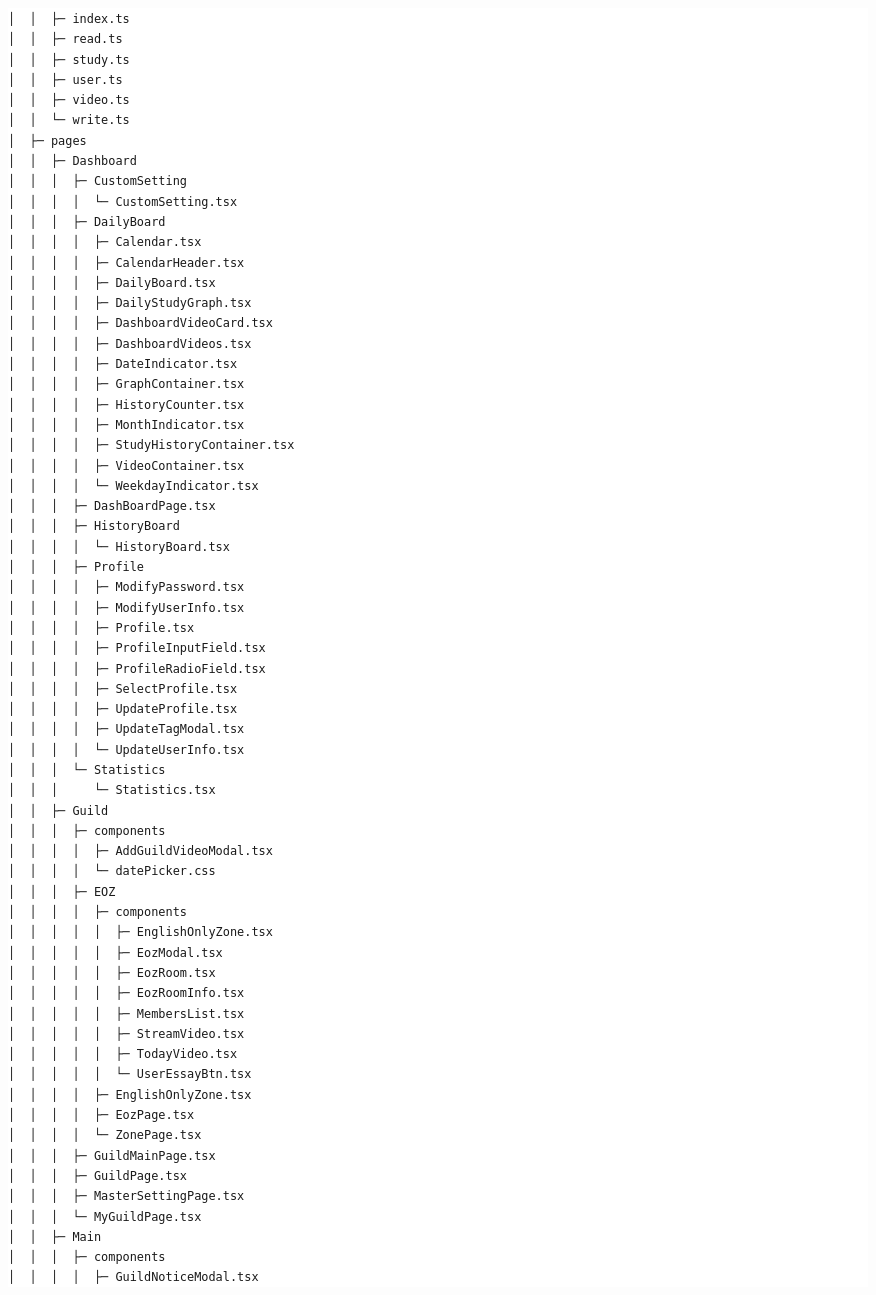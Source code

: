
 ```
│  │  ├─ index.ts
│  │  ├─ read.ts
│  │  ├─ study.ts
│  │  ├─ user.ts
│  │  ├─ video.ts
│  │  └─ write.ts
│  ├─ pages
│  │  ├─ Dashboard
│  │  │  ├─ CustomSetting
│  │  │  │  └─ CustomSetting.tsx
│  │  │  ├─ DailyBoard
│  │  │  │  ├─ Calendar.tsx
│  │  │  │  ├─ CalendarHeader.tsx
│  │  │  │  ├─ DailyBoard.tsx
│  │  │  │  ├─ DailyStudyGraph.tsx
│  │  │  │  ├─ DashboardVideoCard.tsx
│  │  │  │  ├─ DashboardVideos.tsx
│  │  │  │  ├─ DateIndicator.tsx
│  │  │  │  ├─ GraphContainer.tsx
│  │  │  │  ├─ HistoryCounter.tsx
│  │  │  │  ├─ MonthIndicator.tsx
│  │  │  │  ├─ StudyHistoryContainer.tsx
│  │  │  │  ├─ VideoContainer.tsx
│  │  │  │  └─ WeekdayIndicator.tsx
│  │  │  ├─ DashBoardPage.tsx
│  │  │  ├─ HistoryBoard
│  │  │  │  └─ HistoryBoard.tsx
│  │  │  ├─ Profile
│  │  │  │  ├─ ModifyPassword.tsx
│  │  │  │  ├─ ModifyUserInfo.tsx
│  │  │  │  ├─ Profile.tsx
│  │  │  │  ├─ ProfileInputField.tsx
│  │  │  │  ├─ ProfileRadioField.tsx
│  │  │  │  ├─ SelectProfile.tsx
│  │  │  │  ├─ UpdateProfile.tsx
│  │  │  │  ├─ UpdateTagModal.tsx
│  │  │  │  └─ UpdateUserInfo.tsx
│  │  │  └─ Statistics
│  │  │     └─ Statistics.tsx
│  │  ├─ Guild
│  │  │  ├─ components
│  │  │  │  ├─ AddGuildVideoModal.tsx
│  │  │  │  └─ datePicker.css
│  │  │  ├─ EOZ
│  │  │  │  ├─ components
│  │  │  │  │  ├─ EnglishOnlyZone.tsx
│  │  │  │  │  ├─ EozModal.tsx
│  │  │  │  │  ├─ EozRoom.tsx
│  │  │  │  │  ├─ EozRoomInfo.tsx
│  │  │  │  │  ├─ MembersList.tsx
│  │  │  │  │  ├─ StreamVideo.tsx
│  │  │  │  │  ├─ TodayVideo.tsx
│  │  │  │  │  └─ UserEssayBtn.tsx
│  │  │  │  ├─ EnglishOnlyZone.tsx
│  │  │  │  ├─ EozPage.tsx
│  │  │  │  └─ ZonePage.tsx
│  │  │  ├─ GuildMainPage.tsx
│  │  │  ├─ GuildPage.tsx
│  │  │  ├─ MasterSettingPage.tsx
│  │  │  └─ MyGuildPage.tsx
│  │  ├─ Main
│  │  │  ├─ components
│  │  │  │  ├─ GuildNoticeModal.tsx
```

----

_Goal of the exercise_: From the first line to the last, repeat the records exactly, leaving out the pictures.

_Solution for this task_:
Source code

:
 ```
│  │  ├─ index.ts
│  │  ├─ read.ts
│  │  ├─ study.ts
│  │  ├─ user.ts
│  │  ├─ video.ts
│  │  └─ write.ts
│  ├─ pages
│  │  ├─ Dashboard
│  │  │  ├─ CustomSetting
│  │  │  │  └─ CustomSetting.tsx
│  │  │  ├─ DailyBoard
│  │  │  │  ├─ Calendar.tsx
│  │  │  │  ├─ CalendarHeader.tsx
│  │  │  │  ├─ DailyBoard.tsx
│  │  │  │  ├─ DailyStudyGraph.tsx
│  │  │  │  ├─ DashboardVideoCard.tsx
│  │  │  │  ├─ DashboardVideos.tsx
│  │  │  │  ├─ DateIndicator.tsx
│  │  │  │  ├─ GraphContainer.tsx
│  │  │  │  ├─ HistoryCounter.tsx
│  │  │  │  ├─ MonthIndicator.tsx
│  │  │  │  ├─ StudyHistoryContainer.tsx
│  │  │  │  ├─ VideoContainer.tsx
│  │  │  │  └─ WeekdayIndicator.tsx
│  │  │  ├─ DashBoardPage.tsx
│  │  │  ├─ HistoryBoard
│  │  │  │  └─ HistoryBoard.tsx
│  │  │  ├─ Profile
│  │  │  │  ├─ ModifyPassword.tsx
│  │  │  │  ├─ ModifyUserInfo.tsx
│  │  │  │  ├─ Profile.tsx
│  │  │  │  ├─ ProfileInputField.tsx
│  │  │  │  ├─ ProfileRadioField.tsx
│  │  │  │  ├─ SelectProfile.tsx
│  │  │  │  ├─ UpdateProfile.tsx
│  │  │  │  ├─ UpdateTagModal.tsx
│  │  │  │  └─ UpdateUserInfo.tsx
│  │  │  └─ Statistics
│  │  │     └─ Statistics.tsx
│  │  ├─ Guild
│  │  │  ├─ components
│  │  │  │  ├─ AddGuildVideoModal.tsx
│  │  │  │  └─ datePicker.css
│  │  │  ├─ EOZ
│  │  │  │  ├─ components
│  │  │  │  │  ├─ EnglishOnlyZone.tsx
│  │  │  │  │  ├─ EozModal.tsx
│  │  │  │  │  ├─ EozRoom.tsx
│  │  │  │  │  ├─ EozRoomInfo.tsx
│  │  │  │  │  ├─ MembersList.tsx
│  │  │  │  │  ├─ StreamVideo.tsx
│  │  │  │  │  ├─ TodayVideo.tsx
│  │  │  │  │  └─ UserEssayBtn.tsx
│  │  │  │  ├─ EnglishOnlyZone.tsx
│  │  │  │  ├─ EozPage.tsx
│  │  │  │  └─ ZonePage.tsx
│  │  │  ├─ GuildMainPage.tsx
│  │  │  ├─ GuildPage.tsx
│  │  │  ├─ MasterSettingPage.tsx
│  │  │  └─ MyGuildPage.tsx
│  │  ├─ Main
│  │  │  ├─ components
│  │  │  │  ├─ GuildNoticeModal.tsx
```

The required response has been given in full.